** EXERCISE DATA **
··········

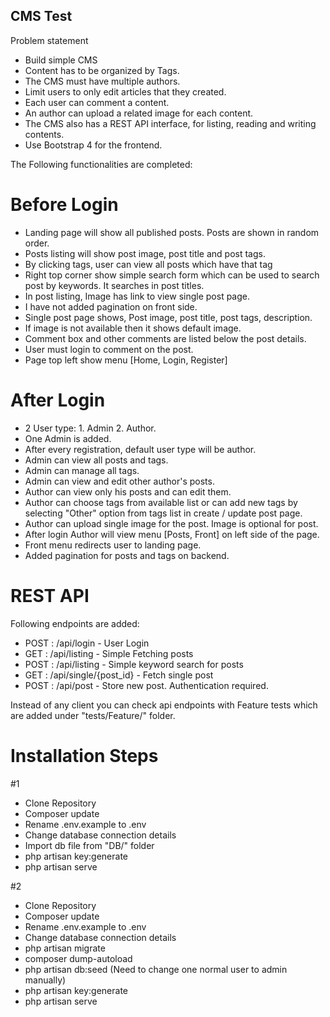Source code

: ## CMS Test

Problem statement

- Build simple CMS
- Content has to be organized by Tags.
- The CMS must have multiple authors.
- Limit users to only edit articles that they created.
- Each user can comment a content.
- An author can upload a related image for each content.
- The CMS also has a REST API interface, for listing, reading and writing contents.
- Use Bootstrap 4 for the frontend.

The Following functionalities are completed:
# Before Login
- Landing page will show all published posts. Posts are shown in random order.
- Posts listing will show post image, post title and post tags.
- By clicking tags, user can view all posts which have that tag
- Right top corner show simple search form which can be used to search post by keywords. It searches in post titles.
- In post listing, Image has link to view single post page.
- I have not added pagination on front side.
- Single post page shows, Post image, post title, post tags, description.
- If image is not available then it shows default image.
- Comment box and other comments are listed below the post details.
- User must login to comment on the post.
- Page top left show menu [Home, Login, Register]

# After Login
- 2 User type: 1. Admin 2. Author.
- One Admin is added.
- After every registration, default user type will be author.
- Admin can view all posts and tags.
- Admin can manage all tags.
- Admin can view and edit other author's posts.
- Author can view only his posts and can edit them.
- Author can choose tags from available list or can add new tags by selecting "Other" option from tags list in create / update post page.
- Author can upload single image for the post. Image is optional for post.
- After login Author will view menu [Posts, Front] on left side of the page.
- Front menu redirects user to landing page.
- Added pagination for posts and tags on backend.

# REST API
Following endpoints are added:

- POST : /api/login - User Login
- GET : /api/listing - Simple Fetching posts
- POST : /api/listing - Simple keyword search for posts
- GET : /api/single/{post_id} - Fetch single post
- POST : /api/post - Store new post. Authentication required.

Instead of any client you can check api endpoints with Feature tests which are added under "tests/Feature/" folder.

# Installation Steps

#1
- Clone Repository
- Composer update
- Rename .env.example to .env
- Change database connection details
- Import db file from "DB/" folder
- php artisan key:generate
- php artisan serve

#2
- Clone Repository
- Composer update
- Rename .env.example to .env
- Change database connection details
- php artisan migrate
- composer dump-autoload
- php artisan db:seed (Need to change one normal user to admin manually)
- php artisan key:generate
- php artisan serve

··········

** ACTIVITY **
Set down exactly, and only, the lines from the one containing "- composer dump-autoload" through the final line of the entries above.

** SOLUTION FOR THIS PROBLEM **
- composer dump-autoload
- php artisan db:seed (Need to change one normal user to admin manually)
- php artisan key:generate
- php artisan serve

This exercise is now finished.